Their upcoming release, Triumph & Disaster, builds on these somber foundations and injects them with an even greater sense of urgency. This comes across in a few ways but firstly and mainly in the song structure; gone are the longer, more ethereal sprawling passages of Departure Songs, replaced with passages which sound much more urgent. Take the opening track, “Towers”, for example; where Departure Songs might have created wide moments of charged quiet, “Towers” fills its intermissions with tremolo picking and incisive piano. This reminds us of acts like Mono (in the middle of their career) and Australian compatriots Tangled Thoughts of Leaving. When it’s time for these transitions to collapse into the track’s more energetic crescendos, however, the We Lost the Sea sound comes in through and through, creating those massive crashes and emotional twists and turns they are well known for. The contrast created will definitely feel familiar to fans of the genre and the band, the ponder-some buildups, the cavernous catharsis, but, on the whole, things feel more immediate, concise, and charged due to the reformed structure of things.
These ideas are also assisted by a change in tones. In general, the guitars are far more punchy on this album, channeling well the kind of melancholic fury that is one result of looking into the future and finding collapse. It’s a mode that very much becomes We Lost the Sea; it takes that grain of hope that their music and, indeed, much of post-rock always has at its sadder core and transforms into something incandescent. It also works very well the the drum sound, which has been mostly preserved from the previous release, the two approaches conspiring together to elevate the urgent and concise feeling of the album. The added reliance on piano and synths, always present in previous releases but even more dominant here, also introduces a new layer of complexity to the music. On tracks like “A Beautiful Collapse”, the synths are used a la 65daysofstatic to augment and power-up the main riff of the track, while on the more contemplative “Distant Shores” they’re used to instill a broader feeling of nostalgia and lazy thought.
This is perhaps another of the album’s strengths; the balance between quieter tracks like “Distant Shores” or the moving “Mothers Hymn” and heavier songs is much more careful and well-wrought. A good example is the hyper-impactful “The Last Sun”, which lies in between the two aforementioned tracks, guitars all bristling on the wavering horizon of wherever this album is taking us. This is where the darker tones also get re-introcuded, as they do on many points throughout the album, always keeping us on our toes. Where previous releases let us sink into melancholy and then surface again for the crescendo’s air, making us drunk on musical oxygen, Triumph & Disaster keeps us on the verge of running out of breath constantly, giving us bursts of overwhelming breath, pain, hope, melancholy, and a bright sense of release throughout the album.
Who knows if the narrative I drew out above is “correct”? Who know if the band were “really” motivated by climate change?

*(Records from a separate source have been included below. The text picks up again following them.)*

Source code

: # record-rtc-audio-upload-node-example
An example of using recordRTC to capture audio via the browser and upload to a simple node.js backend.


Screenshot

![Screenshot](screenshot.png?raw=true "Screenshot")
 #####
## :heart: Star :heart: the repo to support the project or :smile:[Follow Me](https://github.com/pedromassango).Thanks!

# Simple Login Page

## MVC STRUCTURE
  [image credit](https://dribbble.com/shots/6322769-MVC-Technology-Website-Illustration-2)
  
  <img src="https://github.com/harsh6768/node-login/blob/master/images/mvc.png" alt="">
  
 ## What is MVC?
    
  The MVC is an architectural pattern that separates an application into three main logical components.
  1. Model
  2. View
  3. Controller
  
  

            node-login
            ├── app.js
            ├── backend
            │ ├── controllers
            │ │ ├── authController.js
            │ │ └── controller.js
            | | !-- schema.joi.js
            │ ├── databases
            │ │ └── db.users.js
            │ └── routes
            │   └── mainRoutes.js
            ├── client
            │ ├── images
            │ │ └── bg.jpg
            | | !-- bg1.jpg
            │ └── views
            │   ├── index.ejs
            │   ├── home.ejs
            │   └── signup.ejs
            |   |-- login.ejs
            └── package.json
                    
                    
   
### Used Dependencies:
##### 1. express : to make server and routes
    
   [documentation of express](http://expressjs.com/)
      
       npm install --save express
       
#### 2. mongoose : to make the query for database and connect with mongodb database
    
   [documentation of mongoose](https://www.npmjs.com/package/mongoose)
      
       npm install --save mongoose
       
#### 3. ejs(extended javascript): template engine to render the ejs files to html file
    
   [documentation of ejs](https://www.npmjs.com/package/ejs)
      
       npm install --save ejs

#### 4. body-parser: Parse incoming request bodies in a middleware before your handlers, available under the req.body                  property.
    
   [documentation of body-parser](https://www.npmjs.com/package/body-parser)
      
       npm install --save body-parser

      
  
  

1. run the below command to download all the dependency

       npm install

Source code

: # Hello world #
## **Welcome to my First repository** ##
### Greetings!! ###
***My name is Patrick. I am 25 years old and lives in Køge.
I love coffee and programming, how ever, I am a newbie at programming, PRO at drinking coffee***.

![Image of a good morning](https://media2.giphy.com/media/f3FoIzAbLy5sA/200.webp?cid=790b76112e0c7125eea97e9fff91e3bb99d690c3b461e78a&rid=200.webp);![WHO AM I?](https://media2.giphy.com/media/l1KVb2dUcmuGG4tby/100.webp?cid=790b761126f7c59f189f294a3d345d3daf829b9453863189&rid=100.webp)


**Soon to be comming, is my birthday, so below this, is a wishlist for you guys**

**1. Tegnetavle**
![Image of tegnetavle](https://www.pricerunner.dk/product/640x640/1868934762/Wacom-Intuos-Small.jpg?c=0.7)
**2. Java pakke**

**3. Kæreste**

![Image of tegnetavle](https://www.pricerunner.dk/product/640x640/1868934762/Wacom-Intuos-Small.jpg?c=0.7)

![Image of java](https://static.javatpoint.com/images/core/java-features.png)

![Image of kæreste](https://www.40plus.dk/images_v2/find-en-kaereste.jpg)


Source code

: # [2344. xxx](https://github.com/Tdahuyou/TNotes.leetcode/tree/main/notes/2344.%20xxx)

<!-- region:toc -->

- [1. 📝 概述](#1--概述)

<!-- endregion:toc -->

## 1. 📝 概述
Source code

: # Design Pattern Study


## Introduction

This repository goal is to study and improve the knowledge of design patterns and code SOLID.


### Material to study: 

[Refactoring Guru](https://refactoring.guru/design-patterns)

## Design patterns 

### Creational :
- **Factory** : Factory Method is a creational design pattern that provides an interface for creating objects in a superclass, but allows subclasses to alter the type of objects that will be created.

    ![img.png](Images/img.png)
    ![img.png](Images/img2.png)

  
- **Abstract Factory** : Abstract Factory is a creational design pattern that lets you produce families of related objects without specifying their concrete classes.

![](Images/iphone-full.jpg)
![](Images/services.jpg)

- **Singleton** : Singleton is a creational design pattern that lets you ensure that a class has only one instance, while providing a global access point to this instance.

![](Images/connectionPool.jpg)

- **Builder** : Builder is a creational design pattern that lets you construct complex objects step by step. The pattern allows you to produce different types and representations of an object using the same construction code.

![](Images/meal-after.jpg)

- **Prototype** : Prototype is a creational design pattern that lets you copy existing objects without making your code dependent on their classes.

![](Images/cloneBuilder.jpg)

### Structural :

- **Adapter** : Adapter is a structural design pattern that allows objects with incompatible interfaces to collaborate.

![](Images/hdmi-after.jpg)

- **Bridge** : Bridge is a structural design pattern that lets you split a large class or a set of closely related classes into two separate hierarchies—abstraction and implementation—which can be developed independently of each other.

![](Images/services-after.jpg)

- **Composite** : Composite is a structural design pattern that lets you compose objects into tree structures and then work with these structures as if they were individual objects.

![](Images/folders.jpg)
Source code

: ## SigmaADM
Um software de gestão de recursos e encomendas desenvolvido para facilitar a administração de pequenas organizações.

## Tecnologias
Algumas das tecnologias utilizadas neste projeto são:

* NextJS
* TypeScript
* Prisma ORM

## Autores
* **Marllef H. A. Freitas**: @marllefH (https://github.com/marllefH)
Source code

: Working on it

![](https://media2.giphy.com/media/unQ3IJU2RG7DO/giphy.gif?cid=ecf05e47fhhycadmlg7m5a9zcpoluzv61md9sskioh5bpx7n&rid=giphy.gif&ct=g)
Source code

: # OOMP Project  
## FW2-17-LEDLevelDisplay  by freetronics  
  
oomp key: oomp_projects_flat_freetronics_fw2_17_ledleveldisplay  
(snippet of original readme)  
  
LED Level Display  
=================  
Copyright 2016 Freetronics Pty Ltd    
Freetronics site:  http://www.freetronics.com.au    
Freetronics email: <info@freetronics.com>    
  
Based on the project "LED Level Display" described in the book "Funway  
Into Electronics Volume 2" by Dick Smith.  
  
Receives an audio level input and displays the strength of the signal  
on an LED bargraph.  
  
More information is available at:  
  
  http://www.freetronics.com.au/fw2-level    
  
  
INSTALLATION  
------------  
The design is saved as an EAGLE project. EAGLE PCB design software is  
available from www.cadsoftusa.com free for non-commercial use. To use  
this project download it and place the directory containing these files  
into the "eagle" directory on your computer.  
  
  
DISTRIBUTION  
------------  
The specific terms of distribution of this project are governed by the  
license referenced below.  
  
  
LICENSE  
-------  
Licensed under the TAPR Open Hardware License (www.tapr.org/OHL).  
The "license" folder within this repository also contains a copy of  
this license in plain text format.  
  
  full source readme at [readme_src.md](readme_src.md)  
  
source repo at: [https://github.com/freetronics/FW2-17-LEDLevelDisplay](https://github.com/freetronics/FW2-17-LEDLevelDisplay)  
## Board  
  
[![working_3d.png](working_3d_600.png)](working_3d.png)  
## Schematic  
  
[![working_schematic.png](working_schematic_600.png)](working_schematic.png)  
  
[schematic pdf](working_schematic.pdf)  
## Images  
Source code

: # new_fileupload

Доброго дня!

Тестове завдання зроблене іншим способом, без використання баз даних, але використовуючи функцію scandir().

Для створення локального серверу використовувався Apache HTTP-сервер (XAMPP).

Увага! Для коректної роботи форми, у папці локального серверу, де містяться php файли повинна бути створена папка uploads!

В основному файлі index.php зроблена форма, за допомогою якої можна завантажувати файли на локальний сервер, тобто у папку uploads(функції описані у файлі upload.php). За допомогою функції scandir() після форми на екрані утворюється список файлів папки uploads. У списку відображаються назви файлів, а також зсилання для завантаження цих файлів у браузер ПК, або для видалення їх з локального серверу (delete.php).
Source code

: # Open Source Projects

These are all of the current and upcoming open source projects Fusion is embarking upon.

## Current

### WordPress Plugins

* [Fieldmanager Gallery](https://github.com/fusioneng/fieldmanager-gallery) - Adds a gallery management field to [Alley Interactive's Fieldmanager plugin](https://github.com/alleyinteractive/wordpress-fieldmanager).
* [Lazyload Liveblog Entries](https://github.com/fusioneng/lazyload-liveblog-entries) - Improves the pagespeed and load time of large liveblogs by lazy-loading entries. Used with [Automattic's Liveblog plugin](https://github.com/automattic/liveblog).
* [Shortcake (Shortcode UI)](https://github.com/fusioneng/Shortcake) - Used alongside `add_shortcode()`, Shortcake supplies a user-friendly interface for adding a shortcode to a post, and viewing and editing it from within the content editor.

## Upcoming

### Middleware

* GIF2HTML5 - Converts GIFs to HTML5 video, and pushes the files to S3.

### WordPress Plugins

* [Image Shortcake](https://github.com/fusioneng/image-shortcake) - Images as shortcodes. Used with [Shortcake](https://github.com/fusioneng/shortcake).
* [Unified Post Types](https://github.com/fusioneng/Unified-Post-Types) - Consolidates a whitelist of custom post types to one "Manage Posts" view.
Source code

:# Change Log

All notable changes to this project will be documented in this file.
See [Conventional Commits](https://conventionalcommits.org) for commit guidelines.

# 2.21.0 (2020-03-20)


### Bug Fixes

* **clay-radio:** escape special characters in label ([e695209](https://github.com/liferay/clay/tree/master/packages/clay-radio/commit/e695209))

I’ll posit to you that it doesn’t really matter; music is made in the context between the artist and the listener (which is not much of an answer, I know). But what is certain and beyond doubt is that as time goes on, we will need more music that is honest, emotional, and which allows us to expose our own feelings to ourselves. Music which sees the future for what it is and yet still finds the energy to hope, mourn, rage, grieve, and believe. And that, perhaps more than any of their previous releases, is what We Lost the Sea accomplish on Triump & Disaster. The very name of the album hints at it and the music speaks on that promise for itself. It is, narratives aside, an extremely accomplished post-rock album, full of variety and meaningful impact. It is, narratives aside, We Lost the Sea’s finest album to date.